Senja hanya mengamati mereka berdua dengan senyum tipis. Ia lebih memilih untuk menikmati ketenangan di kelas daripada ikut-ikutan bercanda.
Pikirannya masih tertuju pada masalah keluarganya, namun setidaknya, untuk sementara waktu, ia bisa melupakan masalahnya dan menikmati ketenangan di kelas bersama teman-temannya.
"Lo kenapa, Ndra? Kok mukanya ditekuk gitu?" tanya Galih, mendekati Hendra yang terlihat murung. Ia sedikit khawatir dengan sahabatnya itu.
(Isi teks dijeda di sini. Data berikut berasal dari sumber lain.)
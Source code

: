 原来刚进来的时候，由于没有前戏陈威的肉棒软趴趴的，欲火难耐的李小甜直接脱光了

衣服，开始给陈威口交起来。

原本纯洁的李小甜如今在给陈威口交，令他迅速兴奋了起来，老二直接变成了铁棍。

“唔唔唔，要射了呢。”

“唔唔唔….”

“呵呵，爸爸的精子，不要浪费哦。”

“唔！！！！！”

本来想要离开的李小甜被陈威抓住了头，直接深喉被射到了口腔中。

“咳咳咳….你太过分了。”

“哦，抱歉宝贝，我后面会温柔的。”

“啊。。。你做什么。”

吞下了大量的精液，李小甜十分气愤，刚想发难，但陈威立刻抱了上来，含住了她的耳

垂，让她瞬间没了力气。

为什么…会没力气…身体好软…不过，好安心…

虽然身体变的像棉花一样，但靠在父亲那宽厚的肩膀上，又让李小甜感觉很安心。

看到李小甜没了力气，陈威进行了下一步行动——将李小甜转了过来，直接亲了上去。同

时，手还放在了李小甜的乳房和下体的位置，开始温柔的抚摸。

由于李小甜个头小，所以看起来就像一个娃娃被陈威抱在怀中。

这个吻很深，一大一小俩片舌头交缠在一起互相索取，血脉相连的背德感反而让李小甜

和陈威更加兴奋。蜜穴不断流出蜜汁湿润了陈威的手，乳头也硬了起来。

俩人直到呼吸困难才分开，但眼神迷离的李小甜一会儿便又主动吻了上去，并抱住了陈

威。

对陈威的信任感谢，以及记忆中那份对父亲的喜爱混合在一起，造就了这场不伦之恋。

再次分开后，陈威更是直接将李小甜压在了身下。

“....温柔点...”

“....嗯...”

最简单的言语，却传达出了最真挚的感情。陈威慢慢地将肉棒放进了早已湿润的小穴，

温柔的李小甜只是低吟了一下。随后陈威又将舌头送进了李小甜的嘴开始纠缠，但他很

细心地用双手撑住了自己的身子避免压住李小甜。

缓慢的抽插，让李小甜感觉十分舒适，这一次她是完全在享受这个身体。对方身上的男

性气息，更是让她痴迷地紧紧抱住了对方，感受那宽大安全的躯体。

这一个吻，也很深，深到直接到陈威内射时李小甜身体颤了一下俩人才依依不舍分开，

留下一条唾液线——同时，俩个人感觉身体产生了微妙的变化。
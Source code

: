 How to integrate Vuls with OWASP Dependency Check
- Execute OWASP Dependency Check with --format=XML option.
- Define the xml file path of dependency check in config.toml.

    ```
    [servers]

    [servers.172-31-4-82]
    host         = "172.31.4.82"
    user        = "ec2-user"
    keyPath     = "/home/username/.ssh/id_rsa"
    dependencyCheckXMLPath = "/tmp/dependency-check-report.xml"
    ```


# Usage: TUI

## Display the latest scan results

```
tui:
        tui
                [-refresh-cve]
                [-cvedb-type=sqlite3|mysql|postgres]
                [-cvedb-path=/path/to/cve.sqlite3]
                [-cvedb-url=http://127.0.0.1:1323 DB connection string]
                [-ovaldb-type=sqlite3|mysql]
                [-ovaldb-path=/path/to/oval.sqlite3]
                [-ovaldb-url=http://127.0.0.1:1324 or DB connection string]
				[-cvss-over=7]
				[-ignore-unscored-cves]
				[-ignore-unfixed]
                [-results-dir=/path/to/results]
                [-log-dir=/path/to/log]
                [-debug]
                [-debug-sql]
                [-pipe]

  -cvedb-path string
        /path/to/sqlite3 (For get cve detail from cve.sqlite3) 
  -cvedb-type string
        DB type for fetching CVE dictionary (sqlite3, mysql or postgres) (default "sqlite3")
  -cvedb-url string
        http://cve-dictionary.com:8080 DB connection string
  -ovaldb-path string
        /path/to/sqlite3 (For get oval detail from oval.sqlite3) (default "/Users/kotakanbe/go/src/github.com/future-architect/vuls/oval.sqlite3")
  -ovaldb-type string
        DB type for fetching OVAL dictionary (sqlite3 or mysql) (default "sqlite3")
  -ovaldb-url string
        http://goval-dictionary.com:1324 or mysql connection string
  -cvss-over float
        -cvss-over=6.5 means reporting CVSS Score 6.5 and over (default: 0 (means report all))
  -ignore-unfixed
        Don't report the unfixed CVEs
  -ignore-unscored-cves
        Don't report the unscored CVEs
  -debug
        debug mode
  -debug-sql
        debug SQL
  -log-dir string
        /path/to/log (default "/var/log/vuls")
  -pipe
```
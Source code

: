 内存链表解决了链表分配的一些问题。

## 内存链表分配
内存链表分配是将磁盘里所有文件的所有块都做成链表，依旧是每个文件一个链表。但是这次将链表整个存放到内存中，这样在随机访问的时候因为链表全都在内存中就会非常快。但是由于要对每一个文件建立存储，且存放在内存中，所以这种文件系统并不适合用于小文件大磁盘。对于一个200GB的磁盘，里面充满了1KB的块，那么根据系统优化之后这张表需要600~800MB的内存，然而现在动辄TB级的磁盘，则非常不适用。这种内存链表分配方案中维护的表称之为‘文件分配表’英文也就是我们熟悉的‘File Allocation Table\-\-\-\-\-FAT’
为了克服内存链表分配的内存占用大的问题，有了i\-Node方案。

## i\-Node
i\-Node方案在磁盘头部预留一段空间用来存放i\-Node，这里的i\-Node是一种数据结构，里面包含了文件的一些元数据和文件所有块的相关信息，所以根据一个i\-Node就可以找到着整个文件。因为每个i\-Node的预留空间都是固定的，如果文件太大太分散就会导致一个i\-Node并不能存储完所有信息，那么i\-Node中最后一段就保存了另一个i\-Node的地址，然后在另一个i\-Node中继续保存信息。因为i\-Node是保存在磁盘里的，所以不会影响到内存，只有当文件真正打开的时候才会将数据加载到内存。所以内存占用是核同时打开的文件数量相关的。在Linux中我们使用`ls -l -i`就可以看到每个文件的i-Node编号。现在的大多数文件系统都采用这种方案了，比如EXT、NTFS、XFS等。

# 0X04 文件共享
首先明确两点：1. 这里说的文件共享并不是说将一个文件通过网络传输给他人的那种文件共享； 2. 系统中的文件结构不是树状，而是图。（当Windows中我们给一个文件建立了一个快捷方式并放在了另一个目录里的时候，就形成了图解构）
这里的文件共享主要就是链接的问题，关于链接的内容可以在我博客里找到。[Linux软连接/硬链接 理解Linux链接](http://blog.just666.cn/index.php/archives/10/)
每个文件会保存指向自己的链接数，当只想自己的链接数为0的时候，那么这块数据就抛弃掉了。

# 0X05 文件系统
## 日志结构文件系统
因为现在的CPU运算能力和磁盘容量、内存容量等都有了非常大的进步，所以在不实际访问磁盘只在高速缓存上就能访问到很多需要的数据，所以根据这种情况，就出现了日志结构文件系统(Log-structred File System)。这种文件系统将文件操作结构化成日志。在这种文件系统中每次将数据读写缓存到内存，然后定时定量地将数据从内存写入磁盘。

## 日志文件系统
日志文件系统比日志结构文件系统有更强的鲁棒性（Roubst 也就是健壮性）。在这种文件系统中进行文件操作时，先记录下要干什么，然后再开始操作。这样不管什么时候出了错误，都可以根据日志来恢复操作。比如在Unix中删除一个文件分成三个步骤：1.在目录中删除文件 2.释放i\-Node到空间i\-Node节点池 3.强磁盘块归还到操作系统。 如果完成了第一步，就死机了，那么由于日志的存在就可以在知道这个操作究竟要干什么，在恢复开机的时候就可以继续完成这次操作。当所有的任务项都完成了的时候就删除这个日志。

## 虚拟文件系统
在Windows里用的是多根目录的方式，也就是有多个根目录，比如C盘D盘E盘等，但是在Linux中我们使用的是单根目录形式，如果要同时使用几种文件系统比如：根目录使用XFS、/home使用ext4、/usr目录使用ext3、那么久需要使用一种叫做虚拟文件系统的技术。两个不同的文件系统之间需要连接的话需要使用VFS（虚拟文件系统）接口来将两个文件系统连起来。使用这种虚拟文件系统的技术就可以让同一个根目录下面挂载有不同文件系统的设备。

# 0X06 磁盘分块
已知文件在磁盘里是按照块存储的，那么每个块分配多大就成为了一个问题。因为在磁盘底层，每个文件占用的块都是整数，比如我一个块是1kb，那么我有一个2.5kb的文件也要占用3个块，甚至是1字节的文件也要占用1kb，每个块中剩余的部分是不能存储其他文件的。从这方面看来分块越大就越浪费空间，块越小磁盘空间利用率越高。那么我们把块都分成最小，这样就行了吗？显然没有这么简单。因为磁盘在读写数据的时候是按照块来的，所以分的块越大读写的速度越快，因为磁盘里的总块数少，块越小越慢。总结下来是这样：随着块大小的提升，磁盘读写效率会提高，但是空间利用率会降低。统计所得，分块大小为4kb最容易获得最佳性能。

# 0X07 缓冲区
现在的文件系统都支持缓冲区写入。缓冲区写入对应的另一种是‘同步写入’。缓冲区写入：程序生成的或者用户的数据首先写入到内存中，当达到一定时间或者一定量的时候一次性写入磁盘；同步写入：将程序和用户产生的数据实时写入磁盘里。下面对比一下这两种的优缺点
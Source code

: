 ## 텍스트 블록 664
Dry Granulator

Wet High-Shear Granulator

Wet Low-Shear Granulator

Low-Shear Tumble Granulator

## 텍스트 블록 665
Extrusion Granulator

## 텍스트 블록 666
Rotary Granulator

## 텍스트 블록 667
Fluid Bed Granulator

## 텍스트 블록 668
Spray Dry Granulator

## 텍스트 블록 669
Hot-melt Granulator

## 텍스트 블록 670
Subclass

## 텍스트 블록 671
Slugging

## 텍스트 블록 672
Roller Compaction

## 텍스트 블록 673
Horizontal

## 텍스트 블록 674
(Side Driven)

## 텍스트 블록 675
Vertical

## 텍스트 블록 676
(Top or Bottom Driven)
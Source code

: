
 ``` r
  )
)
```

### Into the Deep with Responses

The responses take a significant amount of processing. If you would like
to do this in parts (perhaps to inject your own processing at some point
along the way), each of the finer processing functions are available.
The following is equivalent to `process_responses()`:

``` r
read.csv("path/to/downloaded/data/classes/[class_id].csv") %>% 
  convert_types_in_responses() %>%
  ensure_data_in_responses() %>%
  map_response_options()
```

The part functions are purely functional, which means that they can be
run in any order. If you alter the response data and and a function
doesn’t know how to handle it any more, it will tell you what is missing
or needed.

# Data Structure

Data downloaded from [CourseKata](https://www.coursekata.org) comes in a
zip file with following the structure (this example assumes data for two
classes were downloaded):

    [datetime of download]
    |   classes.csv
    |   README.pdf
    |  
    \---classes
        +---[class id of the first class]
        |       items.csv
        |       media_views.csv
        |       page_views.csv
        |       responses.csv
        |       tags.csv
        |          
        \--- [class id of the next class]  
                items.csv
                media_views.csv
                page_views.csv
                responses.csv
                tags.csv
"Gue lagi bete banget sama sahabatnya adik lo, Senja," jawab Hendra, suaranya terdengar lesu. Ia menghela napas panjang, mencoba meredakan kekesalannya. "Gue barusan diolok-olok sama mereka gara-gara Caca nggak masuk sekolah."
Ia merasa kesal karena dianggap berlebihan hanya karena cemburu pacarnya tidak masuk sekolah. Ia merasa perasaannya tidak dihargai oleh Dinda dan Nadira.